According to Sidney Verba, Carl H. Pforzheimer University Professor and Director of the University Library, “The possibility of a large-scale digitization of Harvard’s library books does not in any way diminish the University’s commitment to the collection and preservation of books as physical objects. The digital copy will not be a substitute for the books themselves. We will continue actively to acquire materials in all formats and we will continue to conserve them. In fact, as part of the pilot we are developing criteria for identifying books that are too fragile for digitizing and for selecting them out of the project.
“It is clear,” Verba continued, “that the new century presents unparalleled challenges and opportunities to Harvard’s libraries. Our pilot program with Google can prove to be a vital and revealing first step in a lengthy and rewarding process that will benefit generations of scholars and others.”
When Harvard or Google make their official announcement, I’ll link to whatever I can find. I personally think this is really big news. I hope that after other major universities join this movement the Library of Congress will follow. Of course, I’m not happy about Google having a monopoly on this sort of thing but I suspect that these universities will not consent to any kind of exclusive licensing and we will see competing services emerge soon. This is a great day for scholarship and, in my opinion, for democratizing access to knowledge.

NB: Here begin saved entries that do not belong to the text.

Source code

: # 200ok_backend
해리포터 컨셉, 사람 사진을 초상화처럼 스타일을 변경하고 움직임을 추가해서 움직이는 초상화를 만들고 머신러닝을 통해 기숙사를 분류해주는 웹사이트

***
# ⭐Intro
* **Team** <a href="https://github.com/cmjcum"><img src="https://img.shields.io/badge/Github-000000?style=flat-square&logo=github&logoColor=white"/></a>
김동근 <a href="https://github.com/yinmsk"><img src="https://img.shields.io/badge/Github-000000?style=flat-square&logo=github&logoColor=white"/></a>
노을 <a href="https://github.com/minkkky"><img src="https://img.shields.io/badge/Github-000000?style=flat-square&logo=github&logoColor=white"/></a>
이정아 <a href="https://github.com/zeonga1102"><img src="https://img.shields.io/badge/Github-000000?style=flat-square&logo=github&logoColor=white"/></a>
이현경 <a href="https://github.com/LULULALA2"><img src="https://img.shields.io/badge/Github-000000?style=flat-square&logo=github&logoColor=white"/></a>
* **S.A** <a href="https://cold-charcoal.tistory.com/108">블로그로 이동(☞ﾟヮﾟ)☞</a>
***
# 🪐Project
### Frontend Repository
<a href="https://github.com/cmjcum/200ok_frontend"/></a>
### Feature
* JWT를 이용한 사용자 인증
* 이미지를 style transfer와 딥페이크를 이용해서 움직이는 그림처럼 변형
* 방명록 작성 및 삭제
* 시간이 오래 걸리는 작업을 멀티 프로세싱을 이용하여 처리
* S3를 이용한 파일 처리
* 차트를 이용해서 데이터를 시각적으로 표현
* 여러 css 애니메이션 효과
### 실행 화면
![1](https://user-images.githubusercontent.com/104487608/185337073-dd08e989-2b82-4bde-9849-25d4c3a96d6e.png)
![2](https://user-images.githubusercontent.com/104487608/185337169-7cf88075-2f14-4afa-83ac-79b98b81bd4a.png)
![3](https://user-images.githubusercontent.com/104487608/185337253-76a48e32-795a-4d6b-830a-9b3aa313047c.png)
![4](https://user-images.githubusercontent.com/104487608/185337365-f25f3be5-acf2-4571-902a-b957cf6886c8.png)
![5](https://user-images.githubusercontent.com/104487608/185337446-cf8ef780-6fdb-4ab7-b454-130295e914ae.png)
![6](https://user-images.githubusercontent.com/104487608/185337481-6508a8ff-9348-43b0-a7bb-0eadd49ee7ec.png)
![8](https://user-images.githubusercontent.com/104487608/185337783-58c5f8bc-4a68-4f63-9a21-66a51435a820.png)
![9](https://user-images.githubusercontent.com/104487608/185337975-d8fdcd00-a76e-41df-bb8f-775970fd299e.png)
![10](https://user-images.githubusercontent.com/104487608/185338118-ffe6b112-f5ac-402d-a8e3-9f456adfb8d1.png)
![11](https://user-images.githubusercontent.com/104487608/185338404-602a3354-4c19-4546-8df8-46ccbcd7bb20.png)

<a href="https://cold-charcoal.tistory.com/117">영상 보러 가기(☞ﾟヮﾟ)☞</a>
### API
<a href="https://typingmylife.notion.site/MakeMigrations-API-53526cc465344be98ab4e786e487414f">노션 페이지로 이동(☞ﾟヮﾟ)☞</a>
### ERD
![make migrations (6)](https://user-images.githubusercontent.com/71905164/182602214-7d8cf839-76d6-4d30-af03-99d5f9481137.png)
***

UPDATES: 21:00 – The first hit for this on Google News is a KOTV article about this here which just got posted. I’m guessing this will be big news tomorrow. In the article Harvard comes out as one of the least cooperative of the libraries involved in the project. 22:00 – The New York times has just now posted an article on this. Notice the article is dated December 14th so it is probably in tomorrow’s print edition. The article also had this to add:
Last night the Library of Congress and a group of international libraries from the United States, Canada, Egypt, China and the Netherlands announced a plan to create a publicly available digital archive of one million books on the Internet. The group said it planned to have 70,000 volumes online by next April.
It looks like Harvard is only allowing some 40,000 volumes to start and is being very protective about its collection. I don’t believe for a second Harvard President Summer’s quote in the NYT article saying that Harvard has always held its library to be a “global resource” especially when, judging only from these initial articles, it seems like they are one of the least enthusiastic participants in this new project. Michigan and Stanford are leading the way by committing millions of books in their collection. I’m really excited about this, I really hope the movement will spread quickly to Japan’s National Diet Library, and countless of libraries around the world. This is truly an exciting time!
Does the digitization mean optical text recognition, or just digital photographs of each page? If it is optical text recognition, how progressed is this technology in different languages?
Good question, but I think there will definitely be text recognition of some of the works since they are to be searchable. This is probably harder for old works or those in bad condition.
I don’t know much about this project yet though, so I look forward to hearing more…
I am wondering how this will interface with the Gutenberg Project?